# Regression Analysis with Monetary Variables

#### Buckeye

##### Member
I have a general inquiry about conducting normal or logistic regression using monetary variables. Suppose I have a dependent variable representing amount paid which can take on [0, infinity). I suspect I would use some GLM and not OLS regression. Can you suggest an option? I've read in some cases that the transformation log(y+1) is used. My question, how would I interpret log(y+1) or log(predictor+1) if this were in fact the correct approach after considering alternatives?

Has anyone worked with this kind of data that can point me to resources?
Thanks.

#### Dason

Do you have 0s in your response variable?

#### Buckeye

##### Member
Do you have 0s in your response variable?
Yes, it's a right skewed continuous distribution which can take values into the 10s of thousands.

#### Dason

What proportion of the responses take the value 0?

#### Dason

Just so we are clear... By "contain 0" do you mean that 15% of the responses are exactly equal to 0? Or do you mean that 15% have a 0 somewhere in them (so like 10, 100, 1000, ...)?

#### Buckeye

##### Member
Just so we are clear... By "contain 0" do you mean that 15% of the responses are exactly equal to 0? Or do you mean that 15% have a 0 somewhere in them (so like 10, 100, 1000, ...)?
15 % are exactly equal to 0

#### Dason

What does a scatterplot look like if look at something like x against log(y) after removing the 0s from Y. I'm wondering if some sort of 0 inflated model might be useful for you.

I personally am not a big fan of the log(x + c) where c is some number (typically 1, sometimes something like .001) to make it possible to take the log of 0. As you mention in your first post it's not straightforward to interpret output for that kind of thing.

#### noetsi

##### Fortran must die
I think the correct answer to this is to consider the theory behind it. Many economic models do this, but they have a theoretical reason to do so. They change the reality in doing so.
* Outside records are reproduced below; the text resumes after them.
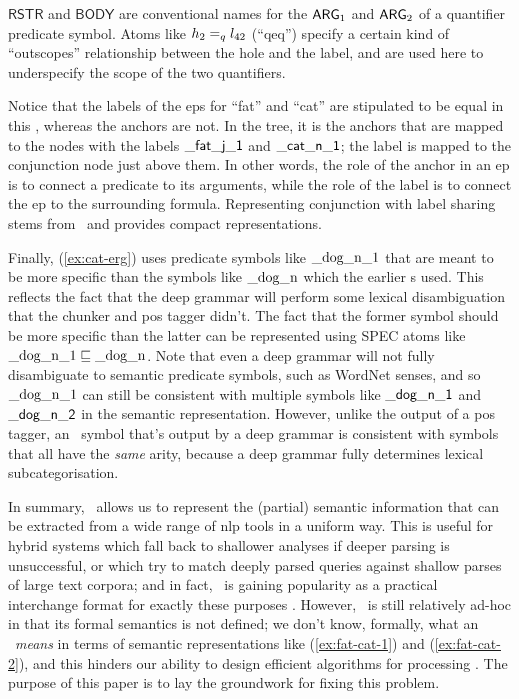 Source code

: $\mathsf{RSTR}$ and $\mathsf{BODY}$ are conventional names
for the $\mathsf{ARG}_1$ and $\mathsf{ARG}_2$ of a quantifier predicate symbol.  Atoms
like $h_2 =_q l_{42}$ (``qeq'') specify a certain kind of
``outscopes'' relationship between the hole and the label, and are
used here to underspecify the scope of the two quantifiers.

Notice that the labels of the {\sc ep}s for ``fat'' and ``cat'' are
stipulated to be equal in this \rmrs, whereas the anchors are not.  In
the tree, it is the anchors that are mapped to the nodes with the
labels $\mathsf{\_fat\_j\_1}$ and $\mathsf{\_cat\_n\_1}$; the label is
mapped to the conjunction node just above them.  In other words, the
role of the anchor in an {\sc ep} is to connect a predicate to its
arguments, while the role of the label is to connect the {\sc ep} to
the surrounding formula.  Representing conjunction with label sharing
stems from \mrs\ and provides compact representations.

Finally, (\ref{ex:cat-erg}) uses predicate symbols like
$\mathrm{\_dog\_n\_1}$ that are meant to be more specific than the
symbols like $\mathrm{\_dog\_n}$ which the earlier \rmrs s used.
This reflects the fact that the deep grammar will perform some lexical
disambiguation that the chunker and {\sc pos} tagger didn't.  The fact
that the former symbol should be more specific than the latter can be
represented using SPEC atoms like $\mathrm{\_dog\_n\_1}\sqsubseteq
\mathrm{\_dog\_n}$.
Note that even a deep grammar will not fully disambiguate to
semantic predicate symbols, such as WordNet senses, and so
$\mathrm{\_dog\_n\_1}$ can still be consistent with multiple symbols
like $\mathsf{\_dog\_n\_1}$ and $\mathsf{\_dog\_n\_2}$ in the semantic
representation.  However, unlike the output of a
{\sc pos} tagger, an \rmrs\ symbol that's output by a deep grammar is
consistent 
with symbols that all have the {\em same} arity, because a deep grammar
fully determines lexical subcategorisation.

In summary, \rmrs\ allows us to represent the (partial) semantic information
that can be extracted from a wide range of {\sc nlp} tools in a uniform way.
This is useful for hybrid systems which fall back to shallower
analyses if deeper parsing is unsuccessful, or which try to match
deeply parsed queries against shallow parses of large text corpora;
and in fact, \rmrs\ is gaining popularity as a practical interchange
format for exactly these purposes \cite{copestake:2003,frank:2004}.
However, \rmrs\ is still relatively ad-hoc in that its
formal semantics is
not defined; we don't know, formally, what an \rmrs\ \emph{means} in
terms of semantic representations like (\ref{ex:fat-cat-1}) and
(\ref{ex:fat-cat-2}), and this hinders our ability to design efficient
algorithms for processing \rmrs. The purpose of this paper is to lay
the groundwork for fixing this problem.

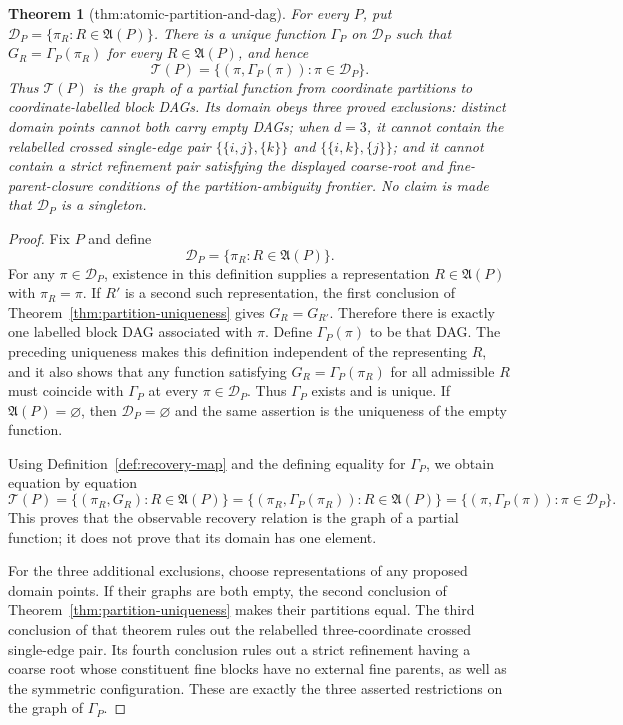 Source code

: \documentclass{article}
\newtheorem{theorem}{Theorem}
\begin{document}
\begin{theorem}[thm:atomic-partition-and-dag]\label{thm:atomic-partition-and-dag}
For every \(P\), put \(\mathcal D_P=\{\pi_R:R\in\mathfrak A(P)\}\). There is a unique function \(\Gamma_P\) on \(\mathcal D_P\) such that \(G_R=\Gamma_P(\pi_R)\) for every \(R\in\mathfrak A(P)\), and hence \[\mathcal T(P)=\{(\pi,\Gamma_P(\pi)):\pi\in\mathcal D_P\}.\] Thus \(\mathcal T(P)\) is the graph of a partial function from coordinate partitions to coordinate-labelled block DAGs. Its domain obeys three proved exclusions: distinct domain points cannot both carry empty DAGs; when \(d=3\), it cannot contain the relabelled crossed single-edge pair \(\{\{i,j\},\{k\}\}\) and \(\{\{i,k\},\{j\}\}\); and it cannot contain a strict refinement pair satisfying the displayed coarse-root and fine-parent-closure conditions of the partition-ambiguity frontier. No claim is made that \(\mathcal D_P\) is a singleton.
\end{theorem}
\begin{proof}
Fix \(P\) and define
\[
 \mathcal D_P=\{\pi_R:R\in\mathfrak A(P)\}.
\]
For any \(\pi\in\mathcal D_P\), existence in this definition supplies a
representation \(R\in\mathfrak A(P)\) with \(\pi_R=\pi\).  If \(R'\) is a
second such representation, the first conclusion of
Theorem~\ref{thm:partition-uniqueness} gives \(G_R=G_{R'}\).  Therefore there
is exactly one labelled block DAG associated with \(\pi\).  Define
\(\Gamma_P(\pi)\) to be that DAG.  The preceding uniqueness makes this
definition independent of the representing \(R\), and it also shows that any
function satisfying \(G_R=\Gamma_P(\pi_R)\) for all admissible \(R\) must
coincide with \(\Gamma_P\) at every \(\pi\in\mathcal D_P\).  Thus
\(\Gamma_P\) exists and is unique.  If \(\mathfrak A(P)=\varnothing\), then
\(\mathcal D_P=\varnothing\) and the same assertion is the uniqueness of the
empty function.

Using Definition~\ref{def:recovery-map} and the defining equality for
\(\Gamma_P\), we obtain equation by equation
\[
 \mathcal T(P)
 =\{(\pi_R,G_R):R\in\mathfrak A(P)\}
 =\{(\pi_R,\Gamma_P(\pi_R)):R\in\mathfrak A(P)\}
 =\{(\pi,\Gamma_P(\pi)):\pi\in\mathcal D_P\}.
\]
This proves that the observable recovery relation is the graph of a partial
function; it does not prove that its domain has one element.

For the three additional exclusions, choose representations of any proposed
domain points.  If their graphs are both empty, the second conclusion of
Theorem~\ref{thm:partition-uniqueness} makes their partitions equal.  The
third conclusion of that theorem rules out the relabelled three-coordinate
crossed single-edge pair.  Its fourth conclusion rules out a strict refinement
having a coarse root whose constituent fine blocks have no external fine
parents, as well as the symmetric configuration.  These are exactly the three
asserted restrictions on the graph of \(\Gamma_P\).
\end{proof}
\end{document}
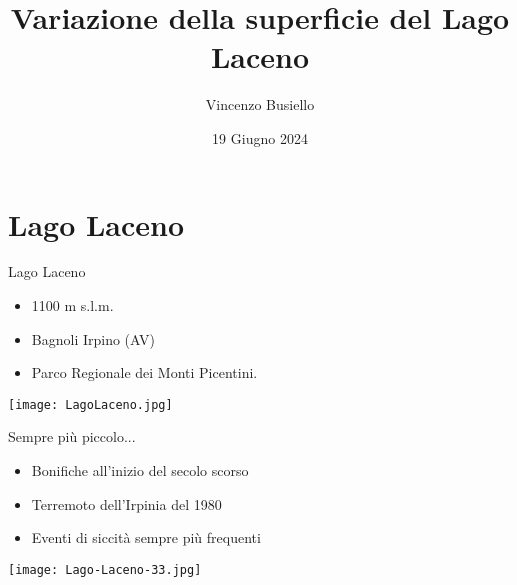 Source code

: \documentclass{beamer} %
\title{Variazione della superficie del Lago Laceno}
\author{Vincenzo Busiello}
\date{19 Giugno 2024}
\begin{document}
\maketitle


\section{Lago Laceno}

        \begin{frame}{Lago Laceno}
            \begin{multicols}{2}
                \begin{itemize}
                    \item {\scriptsize 1100 m s.l.m.} 
                    \item {\scriptsize Bagnoli Irpino (AV)}
                    \item {\scriptsize Parco Regionale dei Monti Picentini.}
                \end{itemize}
            \columnbreak
                \begin{center}
                    \texttt{[image: LagoLaceno.jpg]}
                \end{center}
            \end{multicols}
        \end{frame}

        \begin{frame}{Sempre più piccolo...}
            \begin{multicols}{2}
                \begin{itemize}
                    \item {\scriptsize Bonifiche all'inizio del secolo scorso} 
                    \item {\scriptsize Terremoto dell'Irpinia del 1980}
                    \item {\scriptsize Eventi di siccità sempre più frequenti}
                \end{itemize}
            \columnbreak
                \begin{center}
                    \texttt{[image: Lago-Laceno-33.jpg]}
                \end{center}
            \end{multicols}
        \end{frame}
\end{document}
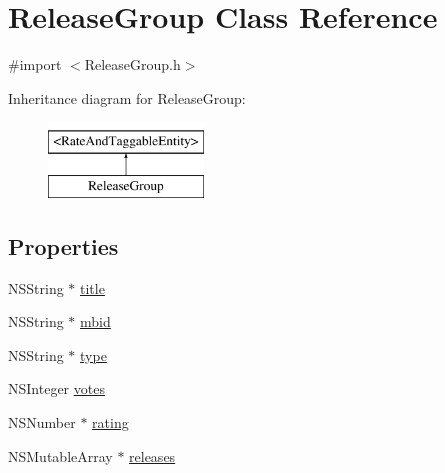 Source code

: \hypertarget{interface_release_group}{\section{Release\-Group Class Reference}
\label{interface_release_group}
}


{\ttfamily \#import $<$Release\-Group.\-h$>$}

Inheritance diagram for Release\-Group\-:\begin{figure}[H]
\begin{center}
\leavevmode
\includegraphics[height=2.000000cm]{interface_release_group}
\end{center}
\end{figure}
\subsection*{Properties}
\begin{DoxyCompactItemize}
\item 
N\-S\-String $\ast$ \hyperlink{interface_release_group_ae60eb2e0b0f4bedbfbf9231bce498524}{title}
\item 
N\-S\-String $\ast$ \hyperlink{interface_release_group_a4a84034b8b258d2f06689f46db33bd84}{mbid}
\item 
N\-S\-String $\ast$ \hyperlink{interface_release_group_a79e0fe8a13b16cdad084603084092076}{type}
\item 
N\-S\-Integer \hyperlink{interface_release_group_a12ad0c50a63cf6bdd3469f775aef06cb}{votes}
\item 
N\-S\-Number $\ast$ \hyperlink{interface_release_group_aef91f8eab4a7f8a7f301530a8eb1af1a}{rating}
\item 
N\-S\-Mutable\-Array $\ast$ \hyperlink{interface_release_group_adba41e812d2c11c5ab74f24888cfb157}{releases}
\end{DoxyCompactItemize}


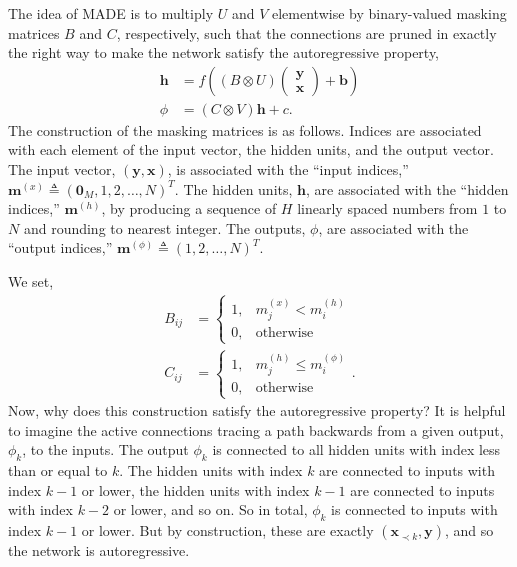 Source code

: The idea of MADE is to multiply $U$ and $V$ elementwise by binary-valued masking matrices $B$ and $C$, respectively, such that the connections are pruned in exactly the right way to make the network satisfy the autoregressive property,
\begin{align*}
	\mathbf{h} &= f\left((B\otimes U)\begin{pmatrix}\mathbf{y}\\\mathbf{x}\end{pmatrix} + \mathbf{b}\right)\\
	\phi &= (C\otimes V)\mathbf{h}+c.
\end{align*}
The construction of the masking matrices is as follows. Indices are associated with each element of the input vector, the hidden units, and the output vector. The input vector, $(\mathbf{y},\mathbf{x})$, is associated with the ``input indices,'' $\mathbf{m}^{(x)}\triangleq(\mathbf{0}_M,1,2,\ldots,N)^T$. The hidden units, $\mathbf{h}$, are associated with the ``hidden indices,'' $\mathbf{m}^{(h)}$, by producing a sequence of $H$ linearly spaced numbers from $1$ to $N$ and rounding to nearest integer. The outputs, $\phi$, are associated with the ``output indices,'' $\mathbf{m}^{(\phi)}\triangleq(1,2,\ldots,N)^T$.

We set,
\begin{align*}
	B_{ij} &= \begin{cases}
							1, & m^{(x)}_j<m^{(h)}_i\\
							0, & \text{otherwise}
            \end{cases}\\
	C_{ij} &= \begin{cases}
							1, & m^{(h)}_j\le m^{(\phi)}_i\\
							0, & \text{otherwise}
            \end{cases}.
\end{align*}
Now, why does this construction satisfy the autoregressive property? It is helpful to imagine the active connections tracing a path backwards from a given output, $\phi_k$, to the inputs. The output $\phi_k$ is connected to all hidden units with index less than or equal to $k$. The hidden units with index $k$ are connected to inputs with index $k-1$ or lower, the hidden units with index $k-1$ are connected to inputs with index $k-2$ or lower, and so on. So in total, $\phi_k$ is connected to inputs with index $k-1$ or lower. But by construction, these are exactly $(\mathbf{x}_{\prec k},\mathbf{y})$, and so the network is autoregressive.

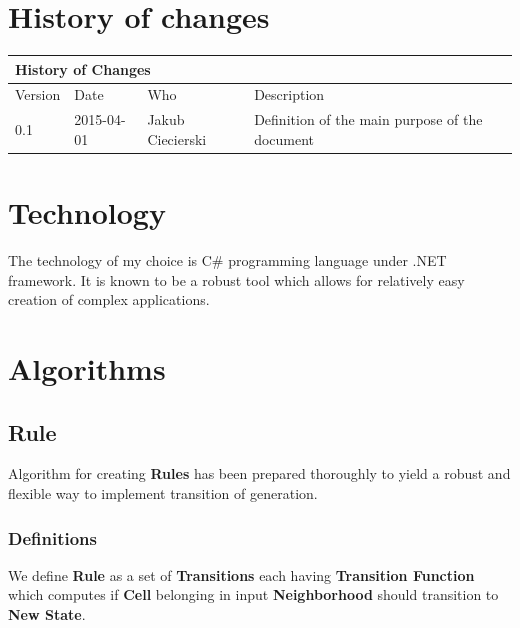 \documentclass{article}
\begin{document}
\section{History of changes}

	\begin{table}[h]
		\hspace*{-2.1cm}
		\large
		\begin{tabular}{|l|l|l|l|}
		\hline
		\multicolumn{4}{|l|}{\cellcolor[HTML]{C0C0C0}History of Changes} \\ \hline
		Version         & Date         & Who        & Description        \\ \hline
		0.1         & 2015-04-01         & Jakub Ciecierski        & Definition of the main purpose of the document       \\ \hline
		\end{tabular}
	\end{table}

\newpage




\section{Technology}

The technology of my choice is C\# programming language under .NET framework.
It is known to be a robust tool which allows for relatively easy creation
of complex applications.





\section{Algorithms}

\subsection{Rule}

Algorithm for creating {\bf Rules} has been prepared thoroughly to yield a robust and flexible
way to implement transition of generation.

\subsubsection{Definitions}

We define {\bf Rule} as a set of {\bf Transitions} each having {\bf Transition Function} 
which computes if {\bf Cell} 
belonging in input {\bf Neighborhood} should transition to {\bf New State}.
\end{document}
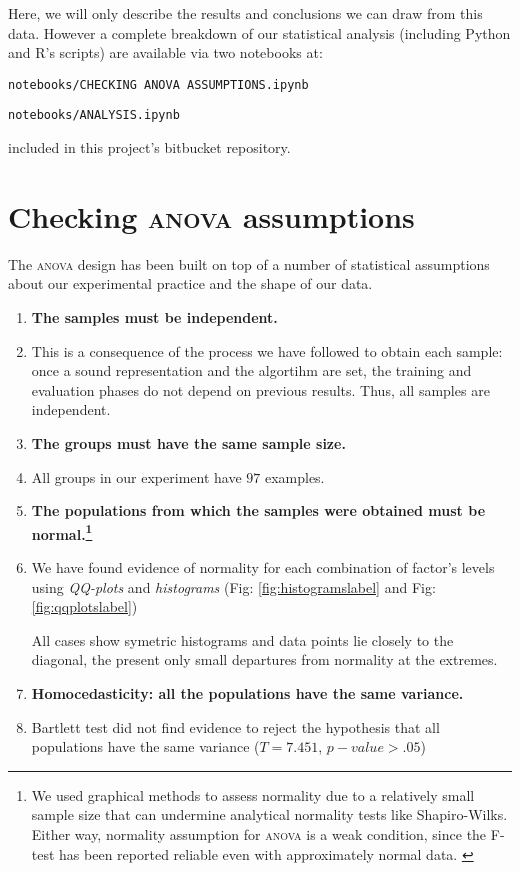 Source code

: Here, we will only describe the results and conclusions we can draw from this data. However a complete breakdown of our statistical analysis (including Python and R's scripts) are available via two notebooks at:

\begin{center}
  \texttt{notebooks/CHECKING ANOVA ASSUMPTIONS.ipynb}

  \texttt{notebooks/ANALYSIS.ipynb}
\end{center}

included in this project's bitbucket repository.

\section{Checking \textsc{anova} assumptions}

The \textsc{anova} design has been built on top of a number of statistical assumptions about our experimental practice and the shape of our data.

\begin{enumerate}
  \item {{\bf The samples must be independent.}}
  \item [] {
    This is a consequence of the process we have followed to obtain each sample: once a sound representation and the algortihm are set, the training and evaluation phases do not depend on previous results. Thus, all samples are independent.
  }
  \item {{\bf The groups must have the same sample size.}}
  \item [] {
    All groups in our experiment have $97$ examples.
  }
  \item {{\bf The populations from which the samples were obtained must be normal.\footnote{
  We used graphical methods to assess normality due to a relatively small sample size that can undermine analytical normality tests like Shapiro-Wilks. Either way, normality assumption for \textsc{anova} is a weak condition, since the F-test has been reported reliable even with approximately normal data. \citep{47, 48}
  }}}
  \item [] {
    We have found evidence of normality for each combination of factor's levels using {\it QQ-plots} and {\it histograms} (Fig: \ref{fig:histogramslabel} and Fig: \ref{fig:qqplotslabel})



    All cases show symetric histograms and data points lie closely to the diagonal, the present only small departures from normality at the extremes.

  }
  \item {{\bf Homocedasticity: all the populations have the same variance.}}
  \item []{
    Bartlett test did not find evidence to reject the hypothesis that all populations have the same variance ($T=7.451$, $p-value > .05$)
  }
\end{enumerate}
For example in time series where the variance changes over time and stationarity is required, logging is used to stop it varying (or at least stop it varying so much).

#### Buckeye

##### Member
I appreciate the responses. 0 inflated model makes sense. I will keep digging. I suspect I will encounter these questions in the future. I work with financial/economic data on a day-to-day basis. Thanks noetsi.

#### noetsi

##### Fortran must die
You are welcome. I read it all the time, thankfully I rarely have to do it At least in economics you have theory to build on. In most disciplines there is not, from my readings anyhow, any thing like the level of theory that suggests whether logging for example is useful.